Dans deux régions comprenant plusieurs cours d'appel, une expérimentation aura également lieu : elle permettra de conférer à des chefs de cour d'appel des fonctions d'animation et de coordination pour plusieurs cours d'appel et de spécialiser des cours d'appel dans certains contentieux civils.
Expérimenter un tribunal criminel départemental
Le projet de loi compte aussi expérimenter un tribunal criminel départemental pour obtenir un jugement des affaires civiles plus rapide. Ce tribunal, composé de cinq magistrats mais pas de jurés populaires, traiterait les crimes punis jusqu'à 20 ans, soit 57% des affaires actuellement jugées par les cours d'assises. De leur côté, les cours d'assises continueront à juger les crimes punis de plus de vingt ans, comme les meurtres et les assassinats, ainsi que les crimes commis en récidive, et continueront aussi à juger l'ensemble des crimes en appel. Cette mesure est reçue plus positivement par la profession, et notamment l'USM, sachant que les cours d'assises sont actuellement surchargées et que les délais de détentions provisoires s'en trouvent très allongés.
Un budget en hausse de 24% et une transformation numérique
Le projet de loi prévoit une augmentation du budget de la justice de 24% d'ici à 2022, soit 1,6 milliard d'euros supplémentaires en cinq ans. Une grande partie sera réservée aux prisons et à la création de 6.500 emplois. Le texte prévoit la construction de 7.000 places de prison d'ici 2022, contre 15.000 promises durant la campagne d'Emmanuel Macron.
La transformation numérique est aussi au cœur du projet, avec un effort d'équipement à hauteur de 500 millions d'euros pour les services judiciaires. La saisine de la justice en ligne est ainsi prévue. Le projet crée aussi une procédure dématérialisée pour le règlement de petits litiges. Si les parties sont d'accord, le juge pourra statuer sans audience. Les victimes pourront aussi porter plainte en ligne, ou se porter parties civiles à l'audience par voie dématérialisée.
Le texte simplifie la procédure civile : il généralise l'obligation préalable de tentative de règlement amiable pour les litiges civils jusqu'à 10.000 euros avant de pouvoir saisir un juge et étend l'obligation d'avoir un avocat dans des affaires complexes.
Concernant les peines, le projet de loi proscrit les détentions courtes mais assure l'application de celles de plus d'un an.
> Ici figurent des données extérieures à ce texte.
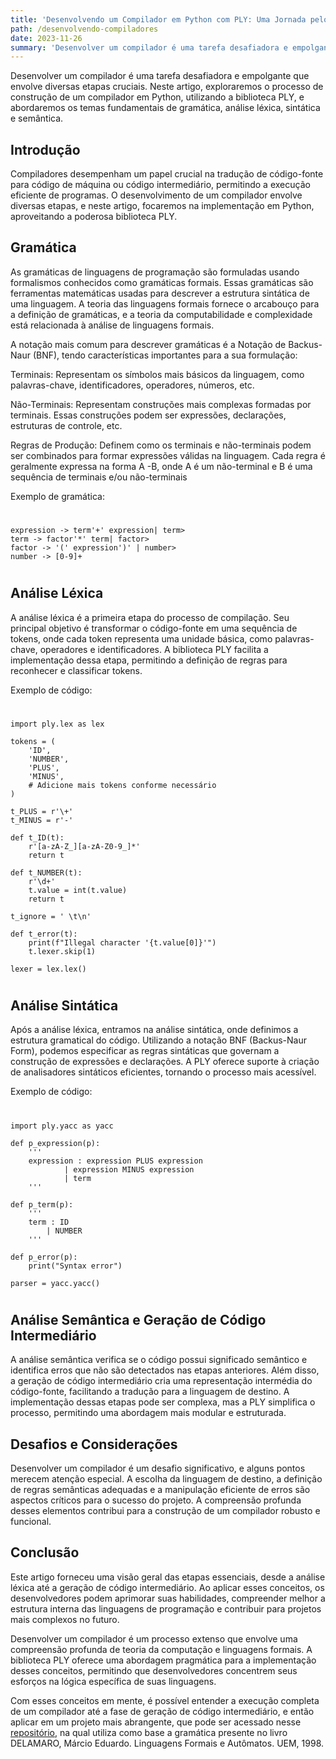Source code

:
 ```yaml
---
title: 'Desenvolvendo um Compilador em Python com PLY: Uma Jornada pelos Processos de Análise Léxica, Sintática e Semântica'
path: /desenvolvendo-compiladores
date: 2023-11-26
summary: 'Desenvolver um compilador é uma tarefa desafiadora e empolgante que envolve diversas etapas cruciais. Neste artigo, exploraremos o processo de construção de um compilador em Python, utilizando a biblioteca PLY, e abordaremos os temas fundamentais de gramática, análise léxica, sintática e semântica.'
---
```


Desenvolver um compilador é uma tarefa desafiadora e empolgante que envolve diversas etapas cruciais. Neste artigo, exploraremos o processo de construção de um compilador em Python, utilizando a biblioteca PLY, e abordaremos os temas fundamentais de gramática, análise léxica, sintática e semântica.

## Introdução

Compiladores desempenham um papel crucial na tradução de código-fonte para código de máquina ou código intermediário, permitindo a execução eficiente de programas. O desenvolvimento de um compilador envolve diversas etapas, e neste artigo, focaremos na implementação em Python, aproveitando a poderosa biblioteca PLY.

## Gramática

As gramáticas de linguagens de programação são formuladas usando formalismos conhecidos como gramáticas formais. Essas gramáticas são ferramentas matemáticas usadas para descrever a estrutura sintática de uma linguagem. A teoria das linguagens formais fornece o arcabouço para a definição de gramáticas, e a teoria da computabilidade e complexidade está relacionada à análise de linguagens formais.

A notação mais comum para descrever gramáticas é a Notação de Backus-Naur (BNF), tendo características importantes para a sua formulação:

Terminais: Representam os símbolos mais básicos da linguagem, como palavras-chave, identificadores, operadores, números, etc.

Não-Terminais: Representam construções mais complexas formadas por terminais. Essas construções podem ser expressões, declarações, estruturas de controle, etc.

Regras de Produção: Definem como os terminais e não-terminais podem ser combinados para formar expressões válidas na linguagem.
Cada regra é geralmente expressa na forma A -B, onde A é um não-terminal e B é uma sequência de terminais e/ou não-terminais

Exemplo de gramática:
#
    expression -> term'+' expression| term>
    term -> factor'*' term| factor>
    factor -> '(' expression')' | number>
    number -> [0-9]+
#

## Análise Léxica

A análise léxica é a primeira etapa do processo de compilação. Seu principal objetivo é transformar o código-fonte em uma sequência de tokens, onde cada token representa uma unidade básica, como palavras-chave, operadores e identificadores. A biblioteca PLY facilita a implementação dessa etapa, permitindo a definição de regras para reconhecer e classificar tokens.

Exemplo de código:
#
    import ply.lex as lex

    tokens = (
        'ID',
        'NUMBER',
        'PLUS',
        'MINUS',
        # Adicione mais tokens conforme necessário
    )

    t_PLUS = r'\+'
    t_MINUS = r'-'

    def t_ID(t):
        r'[a-zA-Z_][a-zA-Z0-9_]*'
        return t

    def t_NUMBER(t):
        r'\d+'
        t.value = int(t.value)
        return t

    t_ignore = ' \t\n'

    def t_error(t):
        print(f"Illegal character '{t.value[0]}'")
        t.lexer.skip(1)

    lexer = lex.lex()
#

## Análise Sintática

Após a análise léxica, entramos na análise sintática, onde definimos a estrutura gramatical do código. Utilizando a notação BNF (Backus-Naur Form), podemos especificar as regras sintáticas que governam a construção de expressões e declarações. A PLY oferece suporte à criação de analisadores sintáticos eficientes, tornando o processo mais acessível.

Exemplo de código:
#
    import ply.yacc as yacc

    def p_expression(p):
        '''
        expression : expression PLUS expression
                | expression MINUS expression
                | term
        '''

    def p_term(p):
        '''
        term : ID
            | NUMBER
        '''

    def p_error(p):
        print("Syntax error")

    parser = yacc.yacc()
#

## Análise Semântica e Geração de Código Intermediário

A análise semântica verifica se o código possui significado semântico e identifica erros que não são detectados nas etapas anteriores. Além disso, a geração de código intermediário cria uma representação intermédia do código-fonte, facilitando a tradução para a linguagem de destino. A implementação dessas etapas pode ser complexa, mas a PLY simplifica o processo, permitindo uma abordagem mais modular e estruturada.

## Desafios e Considerações

Desenvolver um compilador é um desafio significativo, e alguns pontos merecem atenção especial. A escolha da linguagem de destino, a definição de regras semânticas adequadas e a manipulação eficiente de erros são aspectos críticos para o sucesso do projeto. A compreensão profunda desses elementos contribui para a construção de um compilador robusto e funcional.

## Conclusão

Este artigo forneceu uma visão geral das etapas essenciais, desde a análise léxica até a geração de código intermediário. Ao aplicar esses conceitos, os desenvolvedores podem aprimorar suas habilidades, compreender melhor a estrutura interna das linguagens de programação e contribuir para projetos mais complexos no futuro.

Desenvolver um compilador é um processo extenso que envolve uma compreensão profunda de teoria da computação e linguagens formais. A biblioteca PLY oferece uma abordagem pragmática para a implementação desses conceitos, permitindo que desenvolvedores concentrem seus esforços na lógica específica de suas linguagens.

Com esses conceitos em mente, é possível entender a execução completa de um compilador até a fase de geração de código intermediário, e então aplicar em um projeto mais abrangente, que pode ser acessado nesse [repositório](https://github.com/rafaelbcastilhos/compiler), na qual utiliza como base a gramática presente no livro DELAMARO, Márcio Eduardo. Linguagens
Formais e Autômatos. UEM, 1998.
Il développe aussi les alternatives à la prison : travaux d'intérêt général, bracelet électronique, stage... Enfin, si la réforme prévoyait la création d'un parquet national antiterroriste positionné au tribunal de grande instance de Paris pour les infractions terroristes, les crimes contre l'humanité et les crimes et délits de guerre, aucune disposition en ce sens n'est pour l'heure présente dans le projet de loi, le gouvernement souhaitant prolonger la réflexion avant de le dessiner de manière définitive.